[Saved data entries]
------------

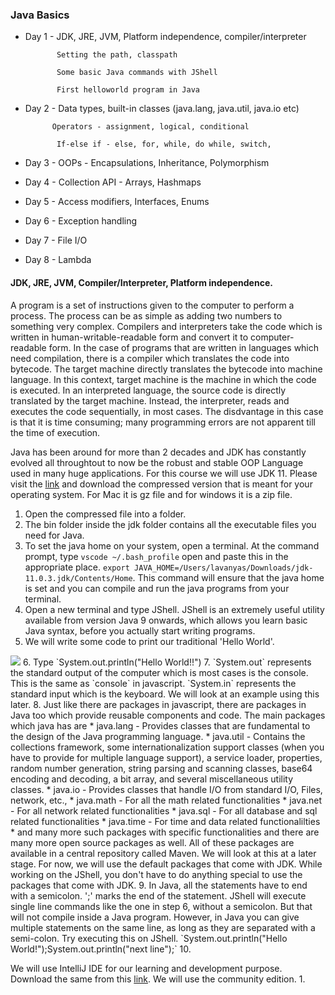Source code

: ### Java Basics
* Day 1 - JDK, JRE, JVM, Platform independence, compiler/interpreter

             Setting the path, classpath

             Some basic Java commands with JShell

             First helloworld program in Java

* Day 2 - Data types, built-in classes (java.lang, java.util, java.io etc)

            Operators - assignment, logical, conditional

             If-else if - else, for, while, do while, switch, 

* Day 3 - OOPs - Encapsulations, Inheritance, Polymorphism

* Day 4 - Collection API - Arrays, Hashmaps

* Day 5 - Access modifiers, Interfaces, Enums

* Day 6 - Exception handling

* Day 7 - File I/O

* Day 8 - Lambda

#### JDK, JRE, JVM, Compiler/Interpreter, Platform independence. 

A program is a set of instructions given to the computer to perform a process. The process can be as simple as adding two numbers to something very complex. Compilers and interpreters take the code which is written in human-writable-readable form and convert it to computer-readable form. In the case of programs that are written in languages which need compilation, there is a compiler which translates the code into bytecode. The target machine directly translates the bytecode into machine language. In this context, target machine is the machine in which the code is executed. In an interpreted language, the source code is directly translated by the target machine. Instead, the interpreter, reads and executes the code sequentially, in most cases. The disdvantage in this case is that it is time consuming; many programming errors are not apparent till the time of execution. 

Java has been around for more than 2 decades and JDK has constantly evolved all throughtout to now be the robust and stable OOP Language used in many huge applications. For this course we will use JDK 11. Please visit the <a href=" https://www.oracle.com/technetwork/java/javase/downloads/jdk11-downloads-5066655.html">link</a> and download the compressed version that is meant for your operating system. For Mac it is gz file and for windows it is a zip file. 

1. Open the compressed file into a folder.
2. The bin folder inside the jdk folder contains all the executable files you need for Java. 
3. To set the java home on your system, open a terminal. At the command prompt, type `vscode ~/.bash_profile` open 
and paste this in the appropriate place. `export JAVA_HOME=/Users/lavanyas/Downloads/jdk-11.0.3.jdk/Contents/Home`. This command will ensure that the java home is set and you can compile and run the java programs from your terminal. 
4. Open a new terminal and type JShell. JShell is an extremely useful utility available from version Java 9 onwards, which allows you learn basic Java syntax, before you actually start writing programs. 
5. We will write some code to print our traditional 'Hello World'. 
<img src="jshell.png"/>
6. Type `System.out.println("Hello World!!")
7. `System.out` represents the standard output of the computer which is most cases is the console. This is the same as `console` in javascript. `System.in` represents the standard input which is the keyboard. We will look at an example using this later. 
8. Just like there are packages in javascript, there are packages in Java too which provide reusable components and code. The main packages which java has are
* java.lang - Provides classes that are fundamental to the design of the Java programming language.
* java.util - Contains the collections framework, some internationalization support classes (when you have to provide for multiple language support), a service loader, properties, random number generation, string parsing and scanning classes, base64 encoding and decoding, a bit array, and several miscellaneous utility classes. 
* java.io - Provides classes that handle I/O from standard I/O, Files, network, etc.,
* java.math - For all the math related functionalities
* java.net - For all network related functionalities
* java.sql - For all database and sql related functionalities
* java.time - For time and data related functionalilties 
* and many more such packages with specific functionalities and there are many more open source packages as well. All of these packages are available in a central repository called Maven. We will look at this at a later stage. For now, we will use the default packages that come with JDK. While working on the JShell, you don't have to do anything special to use the packages that come with JDK. 
9. In Java, all the statements have to end with a semicolon. ';' marks the end of the statement. JShell will execute single line commands like the one in step 6, without a semicolon. But that will not compile inside a Java program. However, in Java you can give multiple statements on the same line, as long as they are separated with a semi-colon. Try executing this on JShell.
`System.out.println("Hello World!");System.out.println("next line");`
10. 

We will use IntelliJ IDE for our learning and development purpose. Download the same from this <a href="https://www.jetbrains.com/idea/download/#section=mac">link</a>. We will use the community edition. 
1.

------------

§ **Action item**: Set down precisely the lines above between the line holding "Setting the path, classpath" and the line holding "#### JDK, JRE, JVM, Compiler/Interpreter, Platform", inclusive, and nothing beyond them.

§ **Expected answer**:
             Setting the path, classpath

             Some basic Java commands with JShell

             First helloworld program in Java

* Day 2 - Data types, built-in classes (java.lang, java.util, java.io etc)

            Operators - assignment, logical, conditional

             If-else if - else, for, while, do while, switch, 

* Day 3 - OOPs - Encapsulations, Inheritance, Polymorphism

* Day 4 - Collection API - Arrays, Hashmaps

* Day 5 - Access modifiers, Interfaces, Enums

* Day 6 - Exception handling

* Day 7 - File I/O

* Day 8 - Lambda

#### JDK, JRE, JVM, Compiler/Interpreter, Platform independence. 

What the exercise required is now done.